Cibyra or Kibyra, also referred to as Cibyra Magna, was an Ancient Greek city near the modern town of Gölhisar, in Burdur Province. It lay outside the north-western limits of the ancient province of Lycia and was the chief city of an independent state known as Cibyratis. Since 2016 it has been included in the Tentative list of World Heritage Sites in Turkey.

The city is mentioned by ancient literary sources. According to Strabo, the Cibyratae (Ancient Greek: Κιβυρᾶται) were said to be descendants of Lydians who migrated and occupied the Cibyratis region and subdued the neighbouring Pisidians. A short time after their arrival they moved their settlement to a new city. The move to the city is supported by archaeological finds at the Uytuptnar site about 18 km away from Cibyra where ruins from the early Iron Age were probably the previous settlements dating from around 3-4th c. BC before the great move.

During Eumenes II sovereignty (197-159 BC), Cibyra seems to have been ruled by the Kingdom of Pergamon.

The city grew to be powerful in the second century BC, Ancient sources and other written documents indicate that Kibyra was famous for its blacksmithing, leather processing and horse breeding. Other research shows that pottery production was very intense in the area also. Its territory extended between Pisidia and the adjoining Milyas to Lycia and the Peraea of the Rhodians. At this time it joined with three neighbouring Lycian towns, Bubon, Balbura, and Oenoanda, to form a confederation called the Tetrapolis. Within this confederation, the other three cities had one vote, but Cibyra had two votes, since it could muster 30,000 infantry and 2,000 cavalry.

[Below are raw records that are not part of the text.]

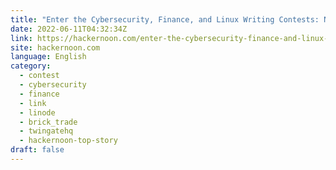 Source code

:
 ```yaml
---
title: "Enter the Cybersecurity, Finance, and Linux Writing Contests: NOW OPEN."
date: 2022-06-11T04:32:34Z
link: https://hackernoon.com/enter-the-cybersecurity-finance-and-linux-writing-contests-now-open?source=rss&utm_medium=RSS&utm_source=news.12bit.vn
site: hackernoon.com
language: English
category:
  - contest
  - cybersecurity
  - finance
  - link
  - linode
  - brick_trade
  - twingatehq
  - hackernoon-top-story
draft: false
---
```

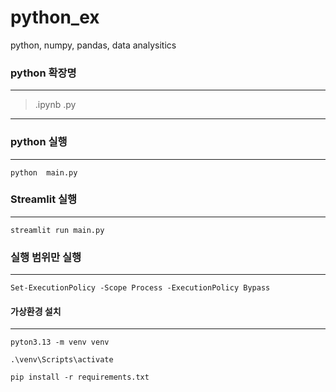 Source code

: # python_ex
python, numpy, pandas, data analysitics 


### python 확장명 
-----------------------------
> .ipynb 
> .py 
-----------------------------

### python 실행 
-----------------------------
```
python  main.py 
```

### Streamlit 실행 
-----------------------------
```
streamlit run main.py 
```


### 실행 범위만 실행 
------------------------------
```
Set-ExecutionPolicy -Scope Process -ExecutionPolicy Bypass
```


#### 가상환경 설치 
--------------------------------
```
pyton3.13 -m venv venv 
```

```
.\venv\Scripts\activate
```

```
pip install -r requirements.txt 
```
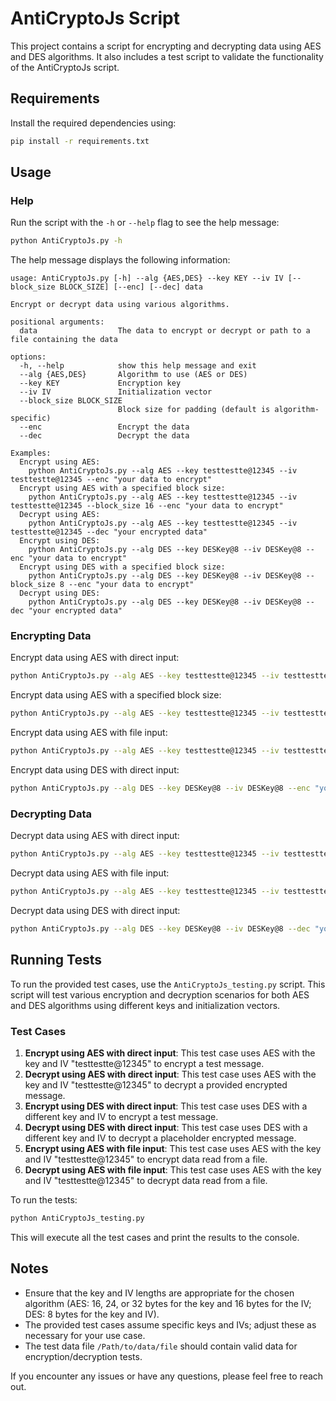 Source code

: # AntiCryptoJs Script

This project contains a script for encrypting and decrypting data using AES and DES algorithms. It also includes a test script to validate the functionality of the AntiCryptoJs script.

## Requirements

Install the required dependencies using:

```bash
pip install -r requirements.txt
```

## Usage

### Help

Run the script with the `-h` or `--help` flag to see the help message:

```bash
python AntiCryptoJs.py -h
```

The help message displays the following information:

```
usage: AntiCryptoJs.py [-h] --alg {AES,DES} --key KEY --iv IV [--block_size BLOCK_SIZE] [--enc] [--dec] data

Encrypt or decrypt data using various algorithms.

positional arguments:
  data                  The data to encrypt or decrypt or path to a file containing the data

options:
  -h, --help            show this help message and exit
  --alg {AES,DES}       Algorithm to use (AES or DES)
  --key KEY             Encryption key
  --iv IV               Initialization vector
  --block_size BLOCK_SIZE
                        Block size for padding (default is algorithm-specific)
  --enc                 Encrypt the data
  --dec                 Decrypt the data

Examples:
  Encrypt using AES:
    python AntiCryptoJs.py --alg AES --key testtestte@12345 --iv testtestte@12345 --enc "your data to encrypt"
  Encrypt using AES with a specified block size:
    python AntiCryptoJs.py --alg AES --key testtestte@12345 --iv testtestte@12345 --block_size 16 --enc "your data to encrypt"
  Decrypt using AES:
    python AntiCryptoJs.py --alg AES --key testtestte@12345 --iv testtestte@12345 --dec "your encrypted data"
  Encrypt using DES:
    python AntiCryptoJs.py --alg DES --key DESKey@8 --iv DESKey@8 --enc "your data to encrypt"
  Encrypt using DES with a specified block size:
    python AntiCryptoJs.py --alg DES --key DESKey@8 --iv DESKey@8 --block_size 8 --enc "your data to encrypt"
  Decrypt using DES:
    python AntiCryptoJs.py --alg DES --key DESKey@8 --iv DESKey@8 --dec "your encrypted data"
```
### Encrypting Data

Encrypt data using AES with direct input:

```bash
python AntiCryptoJs.py --alg AES --key testtestte@12345 --iv testtestte@12345 --enc "your data to encrypt"
```

Encrypt data using AES with a specified block size:

```bash
python AntiCryptoJs.py --alg AES --key testtestte@12345 --iv testtestte@12345 --block_size 16 --enc "your data to encrypt"
```

Encrypt data using AES with file input:

```bash
python AntiCryptoJs.py --alg AES --key testtestte@12345 --iv testtestte@12345 --enc "path_to_your_file"
```

Encrypt data using DES with direct input:

```bash
python AntiCryptoJs.py --alg DES --key DESKey@8 --iv DESKey@8 --enc "your data to encrypt"
```

### Decrypting Data

Decrypt data using AES with direct input:

```bash
python AntiCryptoJs.py --alg AES --key testtestte@12345 --iv testtestte@12345 --dec "your encrypted data"
```

Decrypt data using AES with file input:

```bash
python AntiCryptoJs.py --alg AES --key testtestte@12345 --iv testtestte@12345 --dec "path_to_your_file"
```

Decrypt data using DES with direct input:

```bash
python AntiCryptoJs.py --alg DES --key DESKey@8 --iv DESKey@8 --dec "your encrypted data"
```

## Running Tests

To run the provided test cases, use the `AntiCryptoJs_testing.py` script. This script will test various encryption and decryption scenarios for both AES and DES algorithms using different keys and initialization vectors.

### Test Cases

1. **Encrypt using AES with direct input**: This test case uses AES with the key and IV "testtestte@12345" to encrypt a test message.
2. **Decrypt using AES with direct input**: This test case uses AES with the key and IV "testtestte@12345" to decrypt a provided encrypted message.
3. **Encrypt using DES with direct input**: This test case uses DES with a different key and IV to encrypt a test message.
4. **Decrypt using DES with direct input**: This test case uses DES with a different key and IV to decrypt a placeholder encrypted message.
5. **Encrypt using AES with file input**: This test case uses AES with the key and IV "testtestte@12345" to encrypt data read from a file.
6. **Decrypt using AES with file input**: This test case uses AES with the key and IV "testtestte@12345" to decrypt data read from a file.

To run the tests:

```bash
python AntiCryptoJs_testing.py
```

This will execute all the test cases and print the results to the console.


## Notes

- Ensure that the key and IV lengths are appropriate for the chosen algorithm (AES: 16, 24, or 32 bytes for the key and 16 bytes for the IV; DES: 8 bytes for the key and IV).
- The provided test cases assume specific keys and IVs; adjust these as necessary for your use case.
- The test data file `/Path/to/data/file` should contain valid data for encryption/decryption tests.

If you encounter any issues or have any questions, please feel free to reach out.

Cibyra is first mentioned by Livy in his account of Ganaeus Manlius Vulso's operations in 189 BC during the Galatian War. Manlius approached Cibyra from the upper part of the Maeander river valley and through Caria. He probably advanced upon it by the valley of Karaook, through which a road led from Cibyra to Laodicea on the Lycus. Manlius demanded and got from Moagetes I, the tyrant of Cibyra, 100 talents and 10,000 medimni of wheat. Livy says that Moagetes controlled Syleum and Alimne, in addition to Cibyra. William Smith suggested that Alimne could be identified with the remains of a large town on an island in lake Gölhisar (east of modern Gölhisar), which were connected to the mainland by an ancient causeway. Following the Treaty of Apamea in 188 BC, Cibyra became part of the Attalid Kingdom.